◆ WORK TASK
Write out exactly the lines running from the one with "Materia: Análise e" to the last line of the entries, keeping both the first and the last.

◆ Saved entries

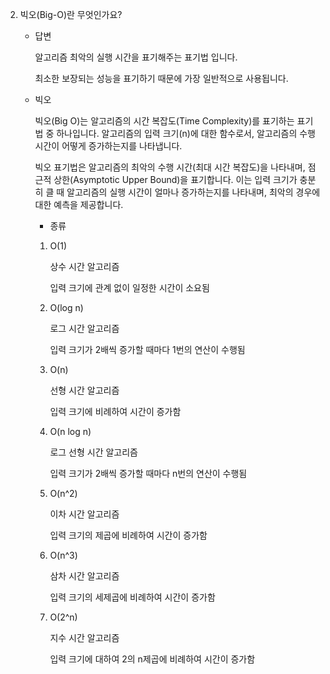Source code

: 2. 빅오(Big-O)란 무엇인가요?
    - 답변
        
        알고리즘 최악의 실행 시간을 표기해주는 표기법 입니다.
        
        최소한 보장되는 성능을 표기하기 때문에 가장 일반적으로 사용됩니다.
        
    - 빅오
        
        빅오(Big O)는 알고리즘의 시간 복잡도(Time Complexity)를 표기하는 표기법 중 하나입니다. 알고리즘의 입력 크기(n)에 대한 함수로서, 알고리즘의 수행 시간이 어떻게 증가하는지를 나타냅니다.
        
        빅오 표기법은 알고리즘의 최악의 수행 시간(최대 시간 복잡도)을 나타내며, 점근적 상한(Asymptotic Upper Bound)을 표기합니다. 이는 입력 크기가 충분히 클 때 알고리즘의 실행 시간이 얼마나 증가하는지를 나타내며, 최악의 경우에 대한 예측을 제공합니다.
        
        - 종류
        1. O(1)
            
            상수 시간 알고리즘
            
            입력 크기에 관계 없이 일정한 시간이 소요됨
            
        2. O(log n)
            
            로그 시간 알고리즘
            
            입력 크기가 2배씩 증가할 때마다 1번의 연산이 수행됨
            
        3. O(n)
            
            선형 시간 알고리즘
            
            입력 크기에 비례하여 시간이 증가함
            
        4. O(n log n)
            
            로그 선형 시간 알고리즘
            
            입력 크기가 2배씩 증가할 때마다 n번의 연산이 수행됨
            
        5. O(n^2)
            
            이차 시간 알고리즘
            
            입력 크기의 제곱에 비례하여 시간이 증가함
            
        6. O(n^3)
            
            삼차 시간 알고리즘
            
            입력 크기의 세제곱에 비례하여 시간이 증가함
            
        7. O(2^n)
            
            지수 시간 알고리즘
            
            입력 크기에 대하여 2의 n제곱에 비례하여 시간이 증가함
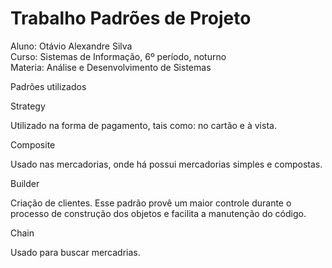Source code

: # Trabalho Padrões de Projeto

Aluno: Otávio Alexandre Silva<br>
Curso: Sistemas de Informação, 6º período, noturno<br>
Materia: Análise e Desenvolvimento de Sistemas<br>

Padrões utilizados

Strategy

Utilizado na forma de pagamento, tais como: no cartão e  à vista.

Composite

Usado nas mercadorias, onde há possui mercadorias simples e compostas. 

Builder

Criação de clientes. Esse padrão provê um maior controle durante o processo de construção dos objetos e facilita a manutenção do código.

Chain

Usado para buscar mercadrias.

◆ RESPONSE BOX
Materia: Análise e Desenvolvimento de Sistemas<br>

Padrões utilizados

Strategy

Utilizado na forma de pagamento, tais como: no cartão e  à vista.

Composite

Usado nas mercadorias, onde há possui mercadorias simples e compostas. 

Builder

Criação de clientes. Esse padrão provê um maior controle durante o processo de construção dos objetos e facilita a manutenção do código.

Chain

Usado para buscar mercadrias.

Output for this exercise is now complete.